DESCRIPTION OF THE TASK:
Copy the records below exactly.

DATA EXTRACT:

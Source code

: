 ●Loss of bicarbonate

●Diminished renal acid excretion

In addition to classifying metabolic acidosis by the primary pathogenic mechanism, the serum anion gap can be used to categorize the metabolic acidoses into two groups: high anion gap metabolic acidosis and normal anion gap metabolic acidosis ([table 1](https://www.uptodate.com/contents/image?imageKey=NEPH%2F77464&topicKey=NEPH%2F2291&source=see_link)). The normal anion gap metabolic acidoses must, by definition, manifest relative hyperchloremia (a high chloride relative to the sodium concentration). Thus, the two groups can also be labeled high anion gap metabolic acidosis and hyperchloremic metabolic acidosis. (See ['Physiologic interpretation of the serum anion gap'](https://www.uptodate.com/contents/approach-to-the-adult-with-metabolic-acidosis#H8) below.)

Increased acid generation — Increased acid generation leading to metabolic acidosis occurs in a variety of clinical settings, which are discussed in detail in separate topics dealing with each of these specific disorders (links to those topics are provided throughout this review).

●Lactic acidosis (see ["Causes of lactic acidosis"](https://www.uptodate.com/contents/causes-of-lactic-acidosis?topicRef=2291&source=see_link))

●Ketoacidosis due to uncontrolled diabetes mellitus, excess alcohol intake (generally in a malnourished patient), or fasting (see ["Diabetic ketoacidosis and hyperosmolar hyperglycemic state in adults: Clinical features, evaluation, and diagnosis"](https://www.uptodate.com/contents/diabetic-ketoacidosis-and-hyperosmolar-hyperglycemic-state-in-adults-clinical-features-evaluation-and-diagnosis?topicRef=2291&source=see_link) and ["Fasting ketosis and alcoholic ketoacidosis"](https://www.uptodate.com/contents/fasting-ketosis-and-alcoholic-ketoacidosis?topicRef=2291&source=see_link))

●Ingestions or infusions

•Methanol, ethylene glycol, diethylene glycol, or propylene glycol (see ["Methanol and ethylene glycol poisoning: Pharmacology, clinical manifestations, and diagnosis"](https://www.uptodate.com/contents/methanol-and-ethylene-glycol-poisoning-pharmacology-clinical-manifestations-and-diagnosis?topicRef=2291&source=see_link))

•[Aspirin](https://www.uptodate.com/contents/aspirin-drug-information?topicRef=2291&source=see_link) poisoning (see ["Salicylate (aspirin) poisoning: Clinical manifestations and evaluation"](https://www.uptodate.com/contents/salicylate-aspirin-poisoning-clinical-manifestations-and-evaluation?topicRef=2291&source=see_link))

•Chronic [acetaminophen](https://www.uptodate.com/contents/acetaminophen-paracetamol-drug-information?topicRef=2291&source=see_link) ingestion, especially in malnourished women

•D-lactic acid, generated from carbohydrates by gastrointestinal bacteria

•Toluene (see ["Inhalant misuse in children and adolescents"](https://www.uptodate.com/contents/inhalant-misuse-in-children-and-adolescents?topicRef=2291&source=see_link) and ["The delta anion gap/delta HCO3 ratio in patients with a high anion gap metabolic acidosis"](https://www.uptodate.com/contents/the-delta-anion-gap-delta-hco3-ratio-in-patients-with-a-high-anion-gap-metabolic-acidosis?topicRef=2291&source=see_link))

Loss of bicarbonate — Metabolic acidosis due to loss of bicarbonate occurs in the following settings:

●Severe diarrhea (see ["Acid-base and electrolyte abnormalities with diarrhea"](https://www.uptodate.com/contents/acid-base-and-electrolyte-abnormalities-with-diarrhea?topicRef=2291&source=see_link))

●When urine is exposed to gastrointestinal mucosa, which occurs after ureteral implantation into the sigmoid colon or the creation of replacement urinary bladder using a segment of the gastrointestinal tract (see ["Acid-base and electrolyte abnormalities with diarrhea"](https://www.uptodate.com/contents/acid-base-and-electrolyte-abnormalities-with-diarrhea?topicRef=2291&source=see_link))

ANSWER BOX:
Source code

: ●Loss of bicarbonate

●Diminished renal acid excretion

In addition to classifying metabolic acidosis by the primary pathogenic mechanism, the serum anion gap can be used to categorize the metabolic acidoses into two groups: high anion gap metabolic acidosis and normal anion gap metabolic acidosis ([table 1](https://www.uptodate.com/contents/image?imageKey=NEPH%2F77464&topicKey=NEPH%2F2291&source=see_link)). The normal anion gap metabolic acidoses must, by definition, manifest relative hyperchloremia (a high chloride relative to the sodium concentration). Thus, the two groups can also be labeled high anion gap metabolic acidosis and hyperchloremic metabolic acidosis. (See ['Physiologic interpretation of the serum anion gap'](https://www.uptodate.com/contents/approach-to-the-adult-with-metabolic-acidosis#H8) below.)

Increased acid generation — Increased acid generation leading to metabolic acidosis occurs in a variety of clinical settings, which are discussed in detail in separate topics dealing with each of these specific disorders (links to those topics are provided throughout this review).

●Lactic acidosis (see ["Causes of lactic acidosis"](https://www.uptodate.com/contents/causes-of-lactic-acidosis?topicRef=2291&source=see_link))

●Ketoacidosis due to uncontrolled diabetes mellitus, excess alcohol intake (generally in a malnourished patient), or fasting (see ["Diabetic ketoacidosis and hyperosmolar hyperglycemic state in adults: Clinical features, evaluation, and diagnosis"](https://www.uptodate.com/contents/diabetic-ketoacidosis-and-hyperosmolar-hyperglycemic-state-in-adults-clinical-features-evaluation-and-diagnosis?topicRef=2291&source=see_link) and ["Fasting ketosis and alcoholic ketoacidosis"](https://www.uptodate.com/contents/fasting-ketosis-and-alcoholic-ketoacidosis?topicRef=2291&source=see_link))

●Ingestions or infusions

•Methanol, ethylene glycol, diethylene glycol, or propylene glycol (see ["Methanol and ethylene glycol poisoning: Pharmacology, clinical manifestations, and diagnosis"](https://www.uptodate.com/contents/methanol-and-ethylene-glycol-poisoning-pharmacology-clinical-manifestations-and-diagnosis?topicRef=2291&source=see_link))

•[Aspirin](https://www.uptodate.com/contents/aspirin-drug-information?topicRef=2291&source=see_link) poisoning (see ["Salicylate (aspirin) poisoning: Clinical manifestations and evaluation"](https://www.uptodate.com/contents/salicylate-aspirin-poisoning-clinical-manifestations-and-evaluation?topicRef=2291&source=see_link))

•Chronic [acetaminophen](https://www.uptodate.com/contents/acetaminophen-paracetamol-drug-information?topicRef=2291&source=see_link) ingestion, especially in malnourished women

•D-lactic acid, generated from carbohydrates by gastrointestinal bacteria

•Toluene (see ["Inhalant misuse in children and adolescents"](https://www.uptodate.com/contents/inhalant-misuse-in-children-and-adolescents?topicRef=2291&source=see_link) and ["The delta anion gap/delta HCO3 ratio in patients with a high anion gap metabolic acidosis"](https://www.uptodate.com/contents/the-delta-anion-gap-delta-hco3-ratio-in-patients-with-a-high-anion-gap-metabolic-acidosis?topicRef=2291&source=see_link))

Loss of bicarbonate — Metabolic acidosis due to loss of bicarbonate occurs in the following settings:

●Severe diarrhea (see ["Acid-base and electrolyte abnormalities with diarrhea"](https://www.uptodate.com/contents/acid-base-and-electrolyte-abnormalities-with-diarrhea?topicRef=2291&source=see_link))

●When urine is exposed to gastrointestinal mucosa, which occurs after ureteral implantation into the sigmoid colon or the creation of replacement urinary bladder using a segment of the gastrointestinal tract (see ["Acid-base and electrolyte abnormalities with diarrhea"](https://www.uptodate.com/contents/acid-base-and-electrolyte-abnormalities-with-diarrhea?topicRef=2291&source=see_link))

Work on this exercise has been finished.